- _Plain-text document sources_:
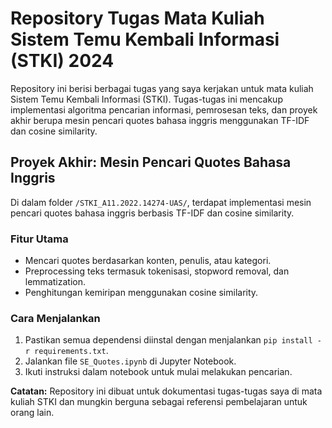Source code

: # Repository Tugas Mata Kuliah Sistem Temu Kembali Informasi (STKI) 2024

Repository ini berisi berbagai tugas yang saya kerjakan untuk mata kuliah Sistem Temu Kembali Informasi (STKI). Tugas-tugas ini mencakup implementasi algoritma pencarian informasi, pemrosesan teks, dan proyek akhir berupa mesin pencari quotes bahasa inggris menggunakan TF-IDF dan cosine similarity. 

## Proyek Akhir: Mesin Pencari Quotes Bahasa Inggris
Di dalam folder `/STKI_A11.2022.14274-UAS/`, terdapat implementasi mesin pencari quotes bahasa inggris berbasis TF-IDF dan cosine similarity.  

### Fitur Utama
- Mencari quotes berdasarkan konten, penulis, atau kategori.  
- Preprocessing teks termasuk tokenisasi, stopword removal, dan lemmatization.  
- Penghitungan kemiripan menggunakan cosine similarity.  

### Cara Menjalankan
1. Pastikan semua dependensi diinstal dengan menjalankan `pip install -r requirements.txt`.  
2. Jalankan file `SE_Quotes.ipynb` di Jupyter Notebook.  
3. Ikuti instruksi dalam notebook untuk mulai melakukan pencarian.  

**Catatan:** Repository ini dibuat untuk dokumentasi tugas-tugas saya di mata kuliah STKI dan mungkin berguna sebagai referensi pembelajaran untuk orang lain.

- _PROBLEM DETAILS_: In the data above, which lines have "saya"? Report each of them.

- _EXERCISE ANSWER_:
Repository ini berisi berbagai tugas yang saya kerjakan untuk mata kuliah Sistem Temu Kembali Informasi (STKI). Tugas-tugas ini mencakup implementasi algoritma pencarian informasi, pemrosesan teks, dan proyek akhir berupa mesin pencari quotes bahasa inggris menggunakan TF-IDF dan cosine similarity. 
**Catatan:** Repository ini dibuat untuk dokumentasi tugas-tugas saya di mata kuliah STKI dan mungkin berguna sebagai referensi pembelajaran untuk orang lain.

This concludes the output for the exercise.